**Work to be completed:** Across the whole listing, filter for the string "continuous" and copy every line that has it.

--- START ---

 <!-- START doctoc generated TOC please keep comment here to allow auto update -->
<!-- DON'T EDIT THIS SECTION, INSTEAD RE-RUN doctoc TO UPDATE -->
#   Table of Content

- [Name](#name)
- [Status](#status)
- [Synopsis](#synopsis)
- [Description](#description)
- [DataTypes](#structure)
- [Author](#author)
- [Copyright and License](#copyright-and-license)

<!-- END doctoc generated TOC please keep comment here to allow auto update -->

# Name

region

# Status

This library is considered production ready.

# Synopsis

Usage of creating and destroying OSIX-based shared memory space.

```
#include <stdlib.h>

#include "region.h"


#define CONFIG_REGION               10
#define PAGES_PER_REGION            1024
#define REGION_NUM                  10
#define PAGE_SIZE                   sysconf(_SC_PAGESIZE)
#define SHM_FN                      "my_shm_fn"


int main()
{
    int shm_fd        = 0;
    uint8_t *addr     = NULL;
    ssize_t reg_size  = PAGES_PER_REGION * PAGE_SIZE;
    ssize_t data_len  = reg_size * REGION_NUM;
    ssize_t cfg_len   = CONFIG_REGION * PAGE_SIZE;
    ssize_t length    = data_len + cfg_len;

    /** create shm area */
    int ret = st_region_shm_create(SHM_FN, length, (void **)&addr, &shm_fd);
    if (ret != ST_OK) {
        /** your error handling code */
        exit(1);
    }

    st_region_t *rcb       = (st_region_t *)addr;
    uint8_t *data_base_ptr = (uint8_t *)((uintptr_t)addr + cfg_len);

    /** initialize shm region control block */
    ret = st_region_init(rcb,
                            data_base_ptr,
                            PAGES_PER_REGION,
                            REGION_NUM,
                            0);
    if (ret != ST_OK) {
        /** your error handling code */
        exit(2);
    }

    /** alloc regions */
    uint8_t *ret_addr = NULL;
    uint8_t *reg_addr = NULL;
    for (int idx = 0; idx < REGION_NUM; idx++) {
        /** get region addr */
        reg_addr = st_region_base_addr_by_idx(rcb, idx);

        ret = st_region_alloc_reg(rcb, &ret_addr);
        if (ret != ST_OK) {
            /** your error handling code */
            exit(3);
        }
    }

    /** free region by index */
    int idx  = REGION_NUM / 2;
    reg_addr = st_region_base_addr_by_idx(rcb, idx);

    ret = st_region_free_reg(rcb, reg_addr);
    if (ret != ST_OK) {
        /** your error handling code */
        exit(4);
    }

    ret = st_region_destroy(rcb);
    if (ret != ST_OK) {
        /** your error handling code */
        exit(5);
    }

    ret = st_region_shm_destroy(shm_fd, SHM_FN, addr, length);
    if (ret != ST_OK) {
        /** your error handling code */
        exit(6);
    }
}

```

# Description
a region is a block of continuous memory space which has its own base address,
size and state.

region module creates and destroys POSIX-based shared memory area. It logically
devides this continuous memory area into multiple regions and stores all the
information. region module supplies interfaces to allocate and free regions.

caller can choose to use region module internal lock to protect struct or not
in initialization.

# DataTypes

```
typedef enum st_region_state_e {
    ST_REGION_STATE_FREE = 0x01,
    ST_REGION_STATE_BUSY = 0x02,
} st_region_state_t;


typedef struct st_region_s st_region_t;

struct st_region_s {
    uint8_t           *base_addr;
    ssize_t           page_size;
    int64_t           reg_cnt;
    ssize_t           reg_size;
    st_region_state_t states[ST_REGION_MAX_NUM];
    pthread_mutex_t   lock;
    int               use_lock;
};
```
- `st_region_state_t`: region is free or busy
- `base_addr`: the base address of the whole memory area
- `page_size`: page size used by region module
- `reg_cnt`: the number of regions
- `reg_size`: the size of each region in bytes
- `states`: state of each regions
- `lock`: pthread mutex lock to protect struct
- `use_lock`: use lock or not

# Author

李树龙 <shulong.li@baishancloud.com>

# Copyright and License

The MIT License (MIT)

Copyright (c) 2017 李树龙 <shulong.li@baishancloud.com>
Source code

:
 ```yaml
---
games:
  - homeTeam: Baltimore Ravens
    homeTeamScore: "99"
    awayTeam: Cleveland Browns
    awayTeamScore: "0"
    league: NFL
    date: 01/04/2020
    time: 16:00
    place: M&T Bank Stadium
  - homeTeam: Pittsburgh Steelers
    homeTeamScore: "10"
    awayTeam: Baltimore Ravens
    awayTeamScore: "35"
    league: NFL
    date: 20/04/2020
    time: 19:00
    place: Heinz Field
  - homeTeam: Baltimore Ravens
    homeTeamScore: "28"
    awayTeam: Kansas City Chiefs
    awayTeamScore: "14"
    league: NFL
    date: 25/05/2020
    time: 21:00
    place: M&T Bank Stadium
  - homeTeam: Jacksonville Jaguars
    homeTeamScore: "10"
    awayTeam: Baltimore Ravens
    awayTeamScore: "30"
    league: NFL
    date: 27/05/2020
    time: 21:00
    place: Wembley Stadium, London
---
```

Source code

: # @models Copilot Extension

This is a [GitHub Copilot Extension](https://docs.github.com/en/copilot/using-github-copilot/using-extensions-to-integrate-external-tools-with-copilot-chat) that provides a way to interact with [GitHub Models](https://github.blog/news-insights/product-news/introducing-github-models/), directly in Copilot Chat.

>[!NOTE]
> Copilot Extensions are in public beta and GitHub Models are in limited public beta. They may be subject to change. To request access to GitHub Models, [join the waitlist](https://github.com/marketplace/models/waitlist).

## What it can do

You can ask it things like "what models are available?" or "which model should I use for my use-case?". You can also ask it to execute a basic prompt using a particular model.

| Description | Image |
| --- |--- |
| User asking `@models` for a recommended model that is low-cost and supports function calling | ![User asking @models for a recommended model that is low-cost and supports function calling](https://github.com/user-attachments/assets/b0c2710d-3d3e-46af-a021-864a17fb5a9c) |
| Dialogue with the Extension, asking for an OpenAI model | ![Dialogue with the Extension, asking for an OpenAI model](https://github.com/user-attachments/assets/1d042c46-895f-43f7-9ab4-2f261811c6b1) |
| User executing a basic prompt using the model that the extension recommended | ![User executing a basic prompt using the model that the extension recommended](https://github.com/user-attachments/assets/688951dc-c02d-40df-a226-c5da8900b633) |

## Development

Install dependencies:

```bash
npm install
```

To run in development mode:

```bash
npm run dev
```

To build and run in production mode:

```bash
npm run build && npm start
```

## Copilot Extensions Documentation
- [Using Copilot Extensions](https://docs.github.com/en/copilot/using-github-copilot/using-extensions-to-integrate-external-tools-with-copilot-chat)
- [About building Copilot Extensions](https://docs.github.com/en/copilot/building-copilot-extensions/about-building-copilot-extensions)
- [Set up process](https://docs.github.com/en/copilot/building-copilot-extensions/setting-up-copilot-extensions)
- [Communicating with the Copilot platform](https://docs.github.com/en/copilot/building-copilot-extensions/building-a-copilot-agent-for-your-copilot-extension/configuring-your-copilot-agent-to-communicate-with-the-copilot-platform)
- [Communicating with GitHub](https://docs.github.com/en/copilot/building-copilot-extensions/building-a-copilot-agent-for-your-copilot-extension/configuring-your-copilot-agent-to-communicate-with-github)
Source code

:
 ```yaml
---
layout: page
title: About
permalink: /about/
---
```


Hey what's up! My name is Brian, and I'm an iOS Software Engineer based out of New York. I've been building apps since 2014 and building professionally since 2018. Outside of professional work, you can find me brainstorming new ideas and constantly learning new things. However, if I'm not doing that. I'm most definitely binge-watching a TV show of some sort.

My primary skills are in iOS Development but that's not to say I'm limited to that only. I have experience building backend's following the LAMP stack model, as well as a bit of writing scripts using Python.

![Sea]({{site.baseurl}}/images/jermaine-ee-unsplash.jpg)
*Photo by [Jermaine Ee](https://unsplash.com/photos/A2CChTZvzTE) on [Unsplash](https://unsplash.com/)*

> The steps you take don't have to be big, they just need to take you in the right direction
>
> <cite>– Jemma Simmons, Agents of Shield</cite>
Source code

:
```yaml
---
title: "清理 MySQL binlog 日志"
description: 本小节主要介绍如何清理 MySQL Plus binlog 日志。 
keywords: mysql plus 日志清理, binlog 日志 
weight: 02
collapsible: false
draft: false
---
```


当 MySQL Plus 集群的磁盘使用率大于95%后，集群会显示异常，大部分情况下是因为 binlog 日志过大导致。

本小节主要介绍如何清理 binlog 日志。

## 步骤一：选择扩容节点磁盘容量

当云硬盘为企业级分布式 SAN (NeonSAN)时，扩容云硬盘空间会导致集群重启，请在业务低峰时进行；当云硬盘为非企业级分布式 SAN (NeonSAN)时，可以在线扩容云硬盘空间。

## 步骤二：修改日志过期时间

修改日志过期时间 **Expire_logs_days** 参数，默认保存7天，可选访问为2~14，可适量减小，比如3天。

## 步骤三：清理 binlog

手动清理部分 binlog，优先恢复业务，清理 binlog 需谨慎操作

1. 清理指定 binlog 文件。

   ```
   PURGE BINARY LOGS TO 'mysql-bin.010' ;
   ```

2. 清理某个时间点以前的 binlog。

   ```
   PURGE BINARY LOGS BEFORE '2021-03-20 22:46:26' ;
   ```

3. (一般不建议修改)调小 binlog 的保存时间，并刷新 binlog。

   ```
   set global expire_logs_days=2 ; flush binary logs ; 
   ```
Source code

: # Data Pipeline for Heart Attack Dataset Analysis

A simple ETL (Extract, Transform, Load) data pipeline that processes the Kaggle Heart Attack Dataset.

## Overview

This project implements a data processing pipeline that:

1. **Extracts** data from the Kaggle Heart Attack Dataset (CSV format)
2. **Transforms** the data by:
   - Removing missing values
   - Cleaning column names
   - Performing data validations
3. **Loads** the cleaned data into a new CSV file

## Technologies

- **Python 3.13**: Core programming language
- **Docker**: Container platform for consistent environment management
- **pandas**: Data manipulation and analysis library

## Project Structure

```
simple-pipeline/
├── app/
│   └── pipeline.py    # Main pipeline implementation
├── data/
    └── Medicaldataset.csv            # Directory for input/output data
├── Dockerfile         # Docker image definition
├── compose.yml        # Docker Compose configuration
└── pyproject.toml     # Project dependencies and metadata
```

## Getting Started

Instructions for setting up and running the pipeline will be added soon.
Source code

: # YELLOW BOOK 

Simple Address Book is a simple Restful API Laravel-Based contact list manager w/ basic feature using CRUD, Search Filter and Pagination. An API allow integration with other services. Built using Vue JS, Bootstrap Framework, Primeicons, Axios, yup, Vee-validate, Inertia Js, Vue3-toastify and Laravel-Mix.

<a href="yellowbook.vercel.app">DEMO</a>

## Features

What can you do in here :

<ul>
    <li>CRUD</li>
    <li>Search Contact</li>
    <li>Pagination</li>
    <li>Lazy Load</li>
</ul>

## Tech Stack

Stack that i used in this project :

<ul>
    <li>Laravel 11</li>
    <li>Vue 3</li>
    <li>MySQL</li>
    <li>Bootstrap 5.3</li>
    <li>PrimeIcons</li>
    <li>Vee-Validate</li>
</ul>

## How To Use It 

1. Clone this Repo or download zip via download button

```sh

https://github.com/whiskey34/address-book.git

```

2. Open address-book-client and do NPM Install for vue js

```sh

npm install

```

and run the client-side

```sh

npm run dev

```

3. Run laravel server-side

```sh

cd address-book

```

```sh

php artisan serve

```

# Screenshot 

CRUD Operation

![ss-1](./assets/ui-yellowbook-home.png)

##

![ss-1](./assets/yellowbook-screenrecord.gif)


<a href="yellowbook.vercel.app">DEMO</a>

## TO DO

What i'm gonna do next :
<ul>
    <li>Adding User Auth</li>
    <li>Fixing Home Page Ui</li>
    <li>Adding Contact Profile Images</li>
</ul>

--- END ---

**Exercise answer:**
a region is a block of continuous memory space which has its own base address,
devides this continuous memory area into multiple regions and stores all the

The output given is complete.